Elizabeth Gaskell's first novel, Mary Barton, published in 1848, opens with a description of Greenheys, then still a rural area on the outskirts of the city. The writer Thomas De Quincey and pioneer socialist Robert Owen both lived at Greenheys House, overlooking the now culverted Cornbrook river.

Manchester Science Park is on Pencroft Way, Lloyd Street North.

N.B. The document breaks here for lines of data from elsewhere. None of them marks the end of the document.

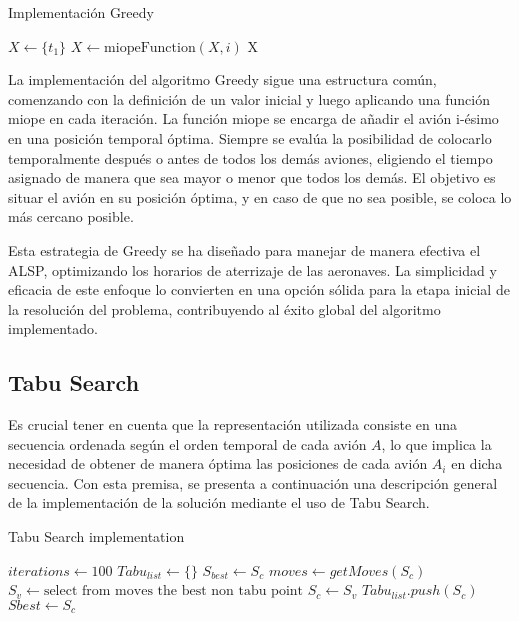 \documentclass[letter, 10pt]{article}
\begin{document}
\begin{algorithm}
\caption{Implementaci\'on Greedy}
\begin{algorithmic}
\State $X \gets \{t_1\}$ 
\State $X \gets \text{miopeFunction}(X,i)$ 
\EndFor
\State \Return X
\EndFunction
\end{algorithmic}
\end{algorithm}

La implementaci\'on del algoritmo Greedy sigue una estructura com\'un, comenzando con la definici\'on de un valor inicial y luego aplicando una funci\'on miope en cada iteraci\'on. La funci\'on miope se encarga de a\~{n}adir el avi\'on i-\'esimo en una posici\'on temporal \'optima. Siempre se eval\'ua la posibilidad de colocarlo temporalmente despu\'es o antes de todos los dem\'as aviones, eligiendo el tiempo asignado de manera que sea mayor o menor que todos los dem\'as. El objetivo es situar el avi\'on en su posici\'on \'optima, y en caso de que no sea posible, se coloca lo m\'as cercano posible.

Esta estrategia de Greedy se ha dise\~{n}ado para manejar de manera efectiva el ALSP, optimizando los horarios de aterrizaje de las aeronaves. La simplicidad y eficacia de este enfoque lo convierten en una opci\'on s\'olida para la etapa inicial de la resoluci\'on del problema, contribuyendo al \'exito global del algoritmo implementado.


\subsection{Tabu Search}
Es crucial tener en cuenta que la representaci\'on utilizada consiste en una secuencia ordenada seg\'un el orden temporal de cada avi\'on $A$, lo que implica la necesidad de obtener de manera \'optima las posiciones de cada avi\'on $A_i$ en dicha secuencia. Con esta premisa, se presenta a continuaci\'on una descripci\'on general de la implementaci\'on de la soluci\'on mediante el uso de Tabu Search.

\begin{algorithm}
\caption{Tabu Search implementation}
\begin{algorithmic}
\State $iterations \gets 100$
\State $Tabu_{list} \gets \{\}$
\State $S_{best} \gets S_c$
\State $moves \gets getMoves(S_c)$
\State $S_v \gets \text{select from moves the best non tabu point}$
\State $S_c \gets S_v$
\State $Tabu_{list}.push(S_c)$
    \State $Sbest \gets S_c$
\EndIf
\EndWhile
\EndFunction
\end{algorithmic}
\end{algorithm}
\end{document}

== Old Abbey Taphouse incident ==
On 30 September 1953, in an act of racial segregation, black boxer Len Johnson and his friends were refused service at the Old Abbey Taphouse pub in Greenheys on account of the colour of Johnson's skin. Manchester police were called to the pub and Johnson and his friends were thrown out. Johnson was angered by this and enlisted the help of the then-Lord Mayor of Manchester, and the Bishop of Manchester to combat the stance. Over the following three days, more than 200 people, black and white, gathered to take part in a demonstration outside of the pub. Eventually the ban was overturned and Johnson, who was teetotal, was invited inside the pub to share a drink with the publican. Their protest fuelled the momentum to end the colour bar policies of the era in the United Kingdom. The Race Relations Act 1965 eventually made racial discrimination in public places unlawful in a direct response to the colour bar. A mural exists outside of the pub dedicated to the event and Johnson's memory.